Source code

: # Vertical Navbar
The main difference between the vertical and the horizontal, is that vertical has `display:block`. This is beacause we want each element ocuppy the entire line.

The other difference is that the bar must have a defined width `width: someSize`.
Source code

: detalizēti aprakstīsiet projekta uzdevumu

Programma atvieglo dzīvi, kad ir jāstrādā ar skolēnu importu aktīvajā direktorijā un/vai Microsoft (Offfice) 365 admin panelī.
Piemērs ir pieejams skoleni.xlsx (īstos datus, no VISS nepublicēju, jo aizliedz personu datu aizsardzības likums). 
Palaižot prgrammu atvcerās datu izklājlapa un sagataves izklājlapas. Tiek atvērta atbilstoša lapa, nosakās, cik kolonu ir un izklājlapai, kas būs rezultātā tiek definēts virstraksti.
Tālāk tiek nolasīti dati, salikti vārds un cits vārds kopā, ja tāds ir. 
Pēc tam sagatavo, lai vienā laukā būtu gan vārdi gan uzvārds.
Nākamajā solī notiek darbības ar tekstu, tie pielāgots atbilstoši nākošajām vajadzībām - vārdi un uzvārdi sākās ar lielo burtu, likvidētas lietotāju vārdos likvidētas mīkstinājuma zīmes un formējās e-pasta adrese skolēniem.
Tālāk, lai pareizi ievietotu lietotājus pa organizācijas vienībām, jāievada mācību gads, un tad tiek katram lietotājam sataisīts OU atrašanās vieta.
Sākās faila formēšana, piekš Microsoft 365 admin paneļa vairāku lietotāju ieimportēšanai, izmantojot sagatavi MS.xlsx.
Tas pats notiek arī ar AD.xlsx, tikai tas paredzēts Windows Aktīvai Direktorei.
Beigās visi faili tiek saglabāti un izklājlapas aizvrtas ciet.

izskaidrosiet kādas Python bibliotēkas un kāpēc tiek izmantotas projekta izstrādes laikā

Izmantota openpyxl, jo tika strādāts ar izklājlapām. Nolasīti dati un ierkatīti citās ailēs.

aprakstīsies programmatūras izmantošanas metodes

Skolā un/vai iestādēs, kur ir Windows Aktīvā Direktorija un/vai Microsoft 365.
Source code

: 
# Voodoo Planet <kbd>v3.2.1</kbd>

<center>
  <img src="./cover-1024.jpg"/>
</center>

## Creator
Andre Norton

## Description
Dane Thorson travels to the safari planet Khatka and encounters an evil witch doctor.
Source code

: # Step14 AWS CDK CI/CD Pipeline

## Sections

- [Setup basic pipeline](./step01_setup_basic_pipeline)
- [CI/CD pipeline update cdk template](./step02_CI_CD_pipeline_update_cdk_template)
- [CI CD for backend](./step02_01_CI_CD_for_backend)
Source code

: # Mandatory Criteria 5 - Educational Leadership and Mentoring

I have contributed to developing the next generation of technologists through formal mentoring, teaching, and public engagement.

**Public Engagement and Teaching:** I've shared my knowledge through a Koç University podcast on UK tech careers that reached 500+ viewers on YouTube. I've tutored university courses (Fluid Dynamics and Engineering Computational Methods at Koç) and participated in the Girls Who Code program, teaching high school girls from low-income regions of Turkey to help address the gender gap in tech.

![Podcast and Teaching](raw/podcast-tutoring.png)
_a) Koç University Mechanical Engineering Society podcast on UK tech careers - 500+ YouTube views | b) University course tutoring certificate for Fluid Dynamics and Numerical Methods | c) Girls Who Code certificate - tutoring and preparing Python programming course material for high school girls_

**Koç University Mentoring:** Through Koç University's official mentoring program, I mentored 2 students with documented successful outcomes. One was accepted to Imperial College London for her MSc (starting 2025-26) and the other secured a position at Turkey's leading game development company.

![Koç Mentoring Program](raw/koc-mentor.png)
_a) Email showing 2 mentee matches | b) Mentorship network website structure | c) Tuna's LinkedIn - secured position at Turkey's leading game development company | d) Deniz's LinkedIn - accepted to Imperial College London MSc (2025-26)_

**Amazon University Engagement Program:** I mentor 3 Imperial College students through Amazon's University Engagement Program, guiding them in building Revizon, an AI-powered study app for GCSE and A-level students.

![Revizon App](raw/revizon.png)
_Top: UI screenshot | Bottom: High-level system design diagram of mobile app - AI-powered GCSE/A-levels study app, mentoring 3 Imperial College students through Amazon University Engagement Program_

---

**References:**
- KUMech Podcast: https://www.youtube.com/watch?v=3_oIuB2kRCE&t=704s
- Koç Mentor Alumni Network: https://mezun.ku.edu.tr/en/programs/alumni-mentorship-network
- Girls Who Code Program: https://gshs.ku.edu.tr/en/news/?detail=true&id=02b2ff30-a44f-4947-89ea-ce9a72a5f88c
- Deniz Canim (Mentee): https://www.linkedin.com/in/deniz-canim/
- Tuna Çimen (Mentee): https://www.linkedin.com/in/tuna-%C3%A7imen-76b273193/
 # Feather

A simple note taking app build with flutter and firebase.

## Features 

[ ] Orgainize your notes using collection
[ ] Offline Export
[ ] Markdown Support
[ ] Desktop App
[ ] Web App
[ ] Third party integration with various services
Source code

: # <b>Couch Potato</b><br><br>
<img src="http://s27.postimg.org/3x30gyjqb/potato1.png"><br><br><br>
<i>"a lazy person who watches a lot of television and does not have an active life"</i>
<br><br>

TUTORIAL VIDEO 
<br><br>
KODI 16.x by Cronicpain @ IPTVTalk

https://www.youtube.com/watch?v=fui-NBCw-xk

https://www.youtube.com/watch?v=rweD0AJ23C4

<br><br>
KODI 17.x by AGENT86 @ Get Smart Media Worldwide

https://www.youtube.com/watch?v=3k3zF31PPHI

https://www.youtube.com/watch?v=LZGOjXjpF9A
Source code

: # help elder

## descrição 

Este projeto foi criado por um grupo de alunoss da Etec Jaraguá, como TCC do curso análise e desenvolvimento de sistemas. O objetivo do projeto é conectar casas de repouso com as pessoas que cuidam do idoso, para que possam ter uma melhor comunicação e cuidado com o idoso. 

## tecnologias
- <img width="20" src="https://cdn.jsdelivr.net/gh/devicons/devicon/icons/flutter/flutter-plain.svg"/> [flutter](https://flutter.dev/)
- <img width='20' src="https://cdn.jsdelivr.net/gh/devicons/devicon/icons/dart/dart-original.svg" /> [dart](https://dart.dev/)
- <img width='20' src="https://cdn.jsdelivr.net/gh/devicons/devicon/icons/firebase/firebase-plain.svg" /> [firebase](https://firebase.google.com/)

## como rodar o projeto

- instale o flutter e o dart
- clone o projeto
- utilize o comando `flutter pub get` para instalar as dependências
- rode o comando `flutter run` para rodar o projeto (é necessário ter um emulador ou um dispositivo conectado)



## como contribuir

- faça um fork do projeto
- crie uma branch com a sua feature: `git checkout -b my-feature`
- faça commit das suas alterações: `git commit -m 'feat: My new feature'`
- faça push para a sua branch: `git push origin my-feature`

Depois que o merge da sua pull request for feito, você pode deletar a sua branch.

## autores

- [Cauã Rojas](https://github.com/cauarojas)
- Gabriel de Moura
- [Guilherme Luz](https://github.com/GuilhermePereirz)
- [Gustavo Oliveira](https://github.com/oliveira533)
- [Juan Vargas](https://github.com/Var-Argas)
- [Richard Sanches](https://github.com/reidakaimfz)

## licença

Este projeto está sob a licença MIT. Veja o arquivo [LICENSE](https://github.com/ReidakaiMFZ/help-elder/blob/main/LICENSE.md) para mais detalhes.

EXERCISE PROMPT: Your answer should consist only of the lines above between the line holding "# help elder" and the line holding "## tecnologias", inclusive, each transcribed exactly.

EXERCISE RESPONSE:
: # help elder

## descrição 

Este projeto foi criado por um grupo de alunoss da Etec Jaraguá, como TCC do curso análise e desenvolvimento de sistemas. O objetivo do projeto é conectar casas de repouso com as pessoas que cuidam do idoso, para que possam ter uma melhor comunicação e cuidado com o idoso. 

## tecnologias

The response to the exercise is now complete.